Dataset entries:
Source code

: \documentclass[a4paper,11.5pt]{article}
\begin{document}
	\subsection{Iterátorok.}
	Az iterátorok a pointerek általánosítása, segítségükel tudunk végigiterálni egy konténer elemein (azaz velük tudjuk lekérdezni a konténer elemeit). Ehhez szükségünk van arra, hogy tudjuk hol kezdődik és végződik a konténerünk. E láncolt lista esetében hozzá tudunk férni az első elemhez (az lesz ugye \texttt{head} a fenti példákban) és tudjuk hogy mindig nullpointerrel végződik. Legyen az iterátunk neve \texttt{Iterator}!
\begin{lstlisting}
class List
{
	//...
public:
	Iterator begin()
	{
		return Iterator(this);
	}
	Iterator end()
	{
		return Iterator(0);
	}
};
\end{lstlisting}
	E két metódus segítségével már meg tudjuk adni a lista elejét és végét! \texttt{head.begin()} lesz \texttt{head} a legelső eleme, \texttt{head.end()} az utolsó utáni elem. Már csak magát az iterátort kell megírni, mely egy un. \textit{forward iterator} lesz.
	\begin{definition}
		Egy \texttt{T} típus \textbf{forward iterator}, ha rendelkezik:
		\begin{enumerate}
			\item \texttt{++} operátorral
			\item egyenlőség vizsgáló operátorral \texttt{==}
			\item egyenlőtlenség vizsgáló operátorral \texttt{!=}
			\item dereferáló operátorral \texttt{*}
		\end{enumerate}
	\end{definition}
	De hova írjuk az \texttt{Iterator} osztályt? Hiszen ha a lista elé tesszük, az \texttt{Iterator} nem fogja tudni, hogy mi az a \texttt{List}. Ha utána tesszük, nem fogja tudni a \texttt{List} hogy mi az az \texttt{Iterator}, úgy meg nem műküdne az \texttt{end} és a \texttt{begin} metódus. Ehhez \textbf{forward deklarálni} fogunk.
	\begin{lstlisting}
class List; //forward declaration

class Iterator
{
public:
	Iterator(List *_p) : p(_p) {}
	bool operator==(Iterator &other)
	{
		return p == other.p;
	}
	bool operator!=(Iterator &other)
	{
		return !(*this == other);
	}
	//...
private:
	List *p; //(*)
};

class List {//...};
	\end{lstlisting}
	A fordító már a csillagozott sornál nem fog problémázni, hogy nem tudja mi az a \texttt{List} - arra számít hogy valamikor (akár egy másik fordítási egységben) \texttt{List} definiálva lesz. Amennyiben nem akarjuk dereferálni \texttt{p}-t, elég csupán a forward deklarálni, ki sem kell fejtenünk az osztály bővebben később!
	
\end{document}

Problem description »
Determine how many lines of the entries contain the string "kell", and reply with nothing but the number.

Finished exercise »
2